_RECORDS SUPPLIED_.
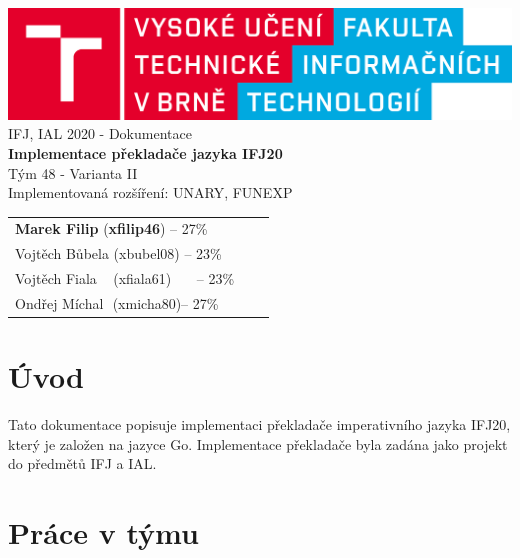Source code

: \documentclass[12pt]{article}
\begin{document}
	\begin{titlepage}
		\begin{center}
			\includegraphics[scale=0.15]{fit_logo.png}
			\\
			{\Large
				 \huge{{IFJ, IAL 2020 - Dokumentace\\[0.5em]}}}
				 {\Huge\textbf{{Implementace překladače jazyka IFJ20}}}\\[0.5em]
				 \huge{Tým 48 - Varianta II}\\[0.5em]
				 \smallskip
				 \LARGE{Implementovaná rozšíření: UNARY, FUNEXP}
			\\
		{\Large
			\begin{tabular}{l c r}           %
            \textbf{Marek Filip} \hspace{1em}(\textbf{xfilip46})\hspace{1.61em} -- 27\% \\
            Vojtěch Bůbela (xbubel08)\hspace{1.03em} -- 23\% \\
            Vojtěch Fiala \,\,\,\,\,(xfiala61)\,\,\,\,\,\,\,\,\, -- 23\% \\
            Ondřej Míchal \,\,(xmicha80)\quad -- 27\% \\
            \end{tabular}
			
		}
		\end{center}
	\end{titlepage}
    
    \tableofcontents
    
    \newpage
    \section{Úvod}
    \large{Tato dokumentace popisuje implementaci překladače imperativního jazyka IFJ20, který je založen na jazyce Go. Implementace překladače byla zadána jako projekt do předmětů IFJ a IAL.}
    \section{Práce v týmu}
    
\end{document}
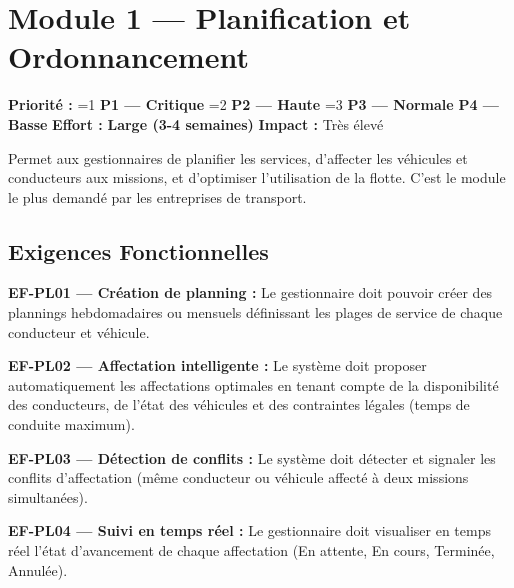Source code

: \documentclass[12pt,a4paper]{report}
\newcommand{\prio}[1]{%
  \ifnum#1=1 \textcolor{fleeterror}{\textbf{P1 — Critique}}%
  \else\ifnum#1=2 \textcolor{fleetwarning}{\textbf{P2 — Haute}}%
  \else\ifnum#1=3 \textcolor{fleetsuccess}{\textbf{P3 — Normale}}%
  \else \textcolor{fleetgray}{\textbf{P4 — Basse}}%
  \fi\fi\fi}
\newcommand{\effort}[1]{\textcolor{fleetpurple}{\textbf{#1}}}
\begin{document}
\chapter{Module 1 — Planification et Ordonnancement}

\begin{tcolorbox}[colback=fleetblue!5, colframe=fleetblue, title={\bfseries Résumé du Module}, fonttitle=\color{white}]
\textbf{Priorité :} \prio{1} \quad \textbf{Effort :} \effort{Large (3-4 semaines)} \quad \textbf{Impact :} Très élevé

Permet aux gestionnaires de planifier les services, d'affecter les véhicules et conducteurs aux missions, et d'optimiser l'utilisation de la flotte. C'est le module le plus demandé par les entreprises de transport.
\end{tcolorbox}

\section{Exigences Fonctionnelles}

\begin{reqbox}
\textbf{EF-PL01 — Création de planning :} Le gestionnaire doit pouvoir créer des plannings hebdomadaires ou mensuels définissant les plages de service de chaque conducteur et véhicule.
\end{reqbox}

\begin{reqbox}
\textbf{EF-PL02 — Affectation intelligente :} Le système doit proposer automatiquement les affectations optimales en tenant compte de la disponibilité des conducteurs, de l'état des véhicules et des contraintes légales (temps de conduite maximum).
\end{reqbox}

\begin{reqbox}
\textbf{EF-PL03 — Détection de conflits :} Le système doit détecter et signaler les conflits d'affectation (même conducteur ou véhicule affecté à deux missions simultanées).
\end{reqbox}

\begin{reqbox}
\textbf{EF-PL04 — Suivi en temps réel :} Le gestionnaire doit visualiser en temps réel l'état d'avancement de chaque affectation (En attente, En cours, Terminée, Annulée).
\end{reqbox}
\end{document}

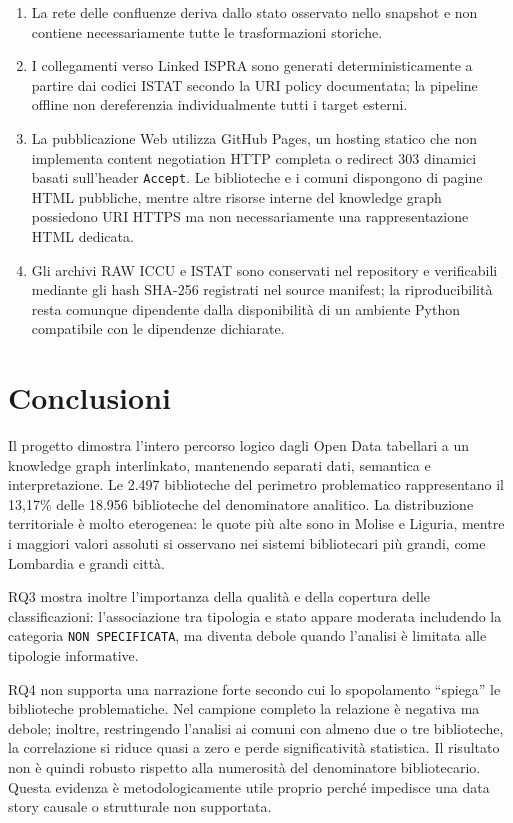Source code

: \documentclass[11pt,a4paper]{article}
\begin{document}
\begin{enumerate}
\item La rete delle confluenze deriva dallo stato osservato nello snapshot e non contiene necessariamente tutte le trasformazioni storiche.
\item I collegamenti verso Linked ISPRA sono generati deterministicamente a partire dai codici ISTAT secondo la URI policy documentata; la pipeline offline non dereferenzia individualmente tutti i target esterni.
\item La pubblicazione Web utilizza GitHub Pages, un hosting statico che non implementa content negotiation HTTP completa o redirect 303 dinamici basati sull'header \texttt{Accept}. Le biblioteche e i comuni dispongono di pagine HTML pubbliche, mentre altre risorse interne del knowledge graph possiedono URI HTTPS ma non necessariamente una rappresentazione HTML dedicata.
\item Gli archivi RAW ICCU e ISTAT sono conservati nel repository e verificabili mediante gli hash SHA-256 registrati nel source manifest; la riproducibilità resta comunque dipendente dalla disponibilità di un ambiente Python compatibile con le dipendenze dichiarate.
\end{enumerate}

\section{Conclusioni}
Il progetto dimostra l'intero percorso logico dagli Open Data tabellari a un knowledge graph interlinkato, mantenendo separati dati, semantica e interpretazione. Le 2.497 biblioteche del perimetro problematico rappresentano il 13,17\% delle 18.956 biblioteche del denominatore analitico. La distribuzione territoriale è molto eterogenea: le quote più alte sono in Molise e Liguria, mentre i maggiori valori assoluti si osservano nei sistemi bibliotecari più grandi, come Lombardia e grandi città.

RQ3 mostra inoltre l'importanza della qualità e della copertura delle classificazioni: l'associazione tra tipologia e stato appare moderata includendo la categoria \texttt{NON SPECIFICATA}, ma diventa debole quando l'analisi è limitata alle tipologie informative.

RQ4 non supporta una narrazione forte secondo cui lo spopolamento ``spiega'' le biblioteche problematiche. Nel campione completo la relazione è negativa ma debole; inoltre, restringendo l'analisi ai comuni con almeno due o tre biblioteche, la correlazione si riduce quasi a zero e perde significatività statistica. Il risultato non è quindi robusto rispetto alla numerosità del denominatore bibliotecario. Questa evidenza è metodologicamente utile proprio perché impedisce una data story causale o strutturale non supportata.
\end{document}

_INSTRUCTIONS TO FOLLOW_. Within the records above, work out on how many lines the string "véhicules" appears, and give only that number.

_WORKED SOLUTION_. 2